On Tuesday afternoon, the King County Council passed a motion aimed at allocating $1 billion for the creation of additional low-income housing.
The proposal was approved with a vote of 8 to 1. Reagan Dunn was the only council member to vote against it.
A proposal backed by Councilmember Girmay Zahilay aims to use King County’s surplus debt capacity to cover the costs. Once the funding is secured, the county will collaborate with housing agencies to create units that are affordable for working-class families.
The proposal aligns with King County’s ongoing efforts to create more affordable housing options for households across various income levels, including moderate, low, very low, and extremely low-income groups.
Recent census data reveals that over 124,000 households with low to moderate incomes in King County are facing financial strain, as they allocate over 30% of their earnings to rent. This issue is particularly acute among communities of color and renters, who are more likely to experience severe financial pressure, spending over half of their income on housing costs.
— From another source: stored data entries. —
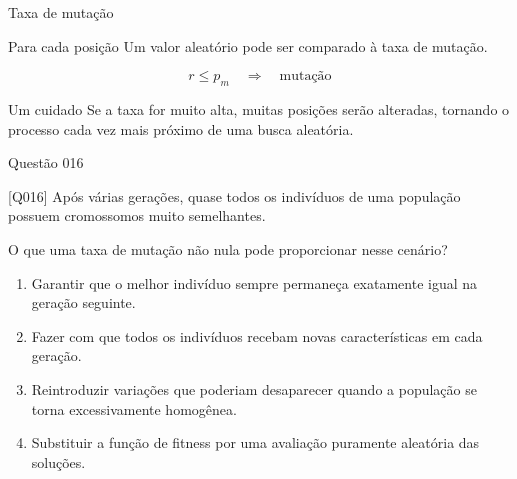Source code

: \documentclass[xcolor=dvipsnames,table]{beamer}
\begin{document}
\begin{frame}{Taxa de mutação}

    \begin{block}{Para cada posição}
        Um valor aleatório pode ser comparado à taxa de mutação.
    \end{block}

    \begin{center}
        \Large
        \[
        r \leq p_m
        \quad\Longrightarrow\quad
        \text{mutação}
        \]
    \end{center}

    \begin{block}{Um cuidado}
        Se a taxa for muito alta, muitas posições serão alteradas,
        tornando o processo cada vez mais próximo de uma busca aleatória.
    \end{block}

\end{frame}

\begin{frame}{Questão 016}

    \begin{block}{[Q016]}
        Após várias gerações, quase todos os indivíduos de uma
        população possuem cromossomos muito semelhantes.

        O que uma taxa de mutação não nula pode proporcionar
        nesse cenário?
    \end{block}

    \begin{enumerate}[label=(\Alph*)]

        \item Garantir que o melhor indivíduo sempre permaneça
        exatamente igual na geração seguinte.

        \item Fazer com que todos os indivíduos recebam novas
        características em cada geração.

        \item Reintroduzir variações que poderiam desaparecer
        quando a população se torna excessivamente homogênea.

        \item Substituir a função de fitness por uma avaliação
        puramente aleatória das soluções.

    \end{enumerate}

\end{frame}

	\begin{frame}
		\titlepage
	\end{frame}
	
\end{document}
Zahilay stated that this leads to employees having to reside farther from their jobs, which lengthens commutes and creates a ripple effect throughout our economy.
“That has societal level impacts when people are living farther away from their jobs,” Zahilay said during the council meeting. “They spend more time commuting, releasing more carbon into the air. We reduce productivity. We have families spending more time apart. We have lower quality services.”
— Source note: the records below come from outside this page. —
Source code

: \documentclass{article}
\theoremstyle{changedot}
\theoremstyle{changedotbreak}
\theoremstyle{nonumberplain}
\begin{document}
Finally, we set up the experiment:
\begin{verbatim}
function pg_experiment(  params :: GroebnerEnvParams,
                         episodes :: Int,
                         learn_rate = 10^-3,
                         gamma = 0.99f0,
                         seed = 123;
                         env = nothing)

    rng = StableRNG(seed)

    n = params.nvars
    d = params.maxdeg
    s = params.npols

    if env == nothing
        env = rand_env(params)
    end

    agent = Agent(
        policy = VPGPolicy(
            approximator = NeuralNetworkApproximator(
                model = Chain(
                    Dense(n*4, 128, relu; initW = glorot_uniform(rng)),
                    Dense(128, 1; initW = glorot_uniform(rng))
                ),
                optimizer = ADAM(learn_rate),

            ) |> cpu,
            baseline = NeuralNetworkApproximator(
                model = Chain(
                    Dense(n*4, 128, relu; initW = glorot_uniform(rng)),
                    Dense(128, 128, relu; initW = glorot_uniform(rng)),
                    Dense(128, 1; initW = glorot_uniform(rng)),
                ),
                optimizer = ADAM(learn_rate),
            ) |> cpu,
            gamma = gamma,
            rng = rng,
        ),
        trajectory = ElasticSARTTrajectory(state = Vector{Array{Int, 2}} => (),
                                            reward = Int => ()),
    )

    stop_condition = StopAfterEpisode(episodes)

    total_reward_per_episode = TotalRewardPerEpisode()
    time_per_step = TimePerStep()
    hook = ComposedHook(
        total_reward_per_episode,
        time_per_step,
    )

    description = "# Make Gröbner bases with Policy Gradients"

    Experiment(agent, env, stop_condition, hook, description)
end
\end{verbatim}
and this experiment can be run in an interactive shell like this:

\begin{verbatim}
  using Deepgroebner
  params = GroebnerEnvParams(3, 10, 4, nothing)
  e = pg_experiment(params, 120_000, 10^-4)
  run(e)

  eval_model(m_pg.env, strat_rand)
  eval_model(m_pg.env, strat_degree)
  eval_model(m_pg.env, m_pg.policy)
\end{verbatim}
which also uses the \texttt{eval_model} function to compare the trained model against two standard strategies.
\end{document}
The motion signifies the initial stages of the process. The directive calls for the King County executive to create a Regional Workforce Housing Initiative along with a plan for its implementation while considering certain key factors.
The council plans to instruct the executive to suggest which income brackets might qualify for the units, emphasizing a preference for diverse income communities. They will also conduct a feasibility study comparing the expenses of building new housing against purchasing and renovating current structures.
Additionally, they will evaluate options where rent would stay “constant in perpetuity” for residents, only adjusting to reflect changes in the loan rates the county would secure for construction and operational expenses.
The proposal calls for the plan to be finalized and prepared for implementation by March 2025.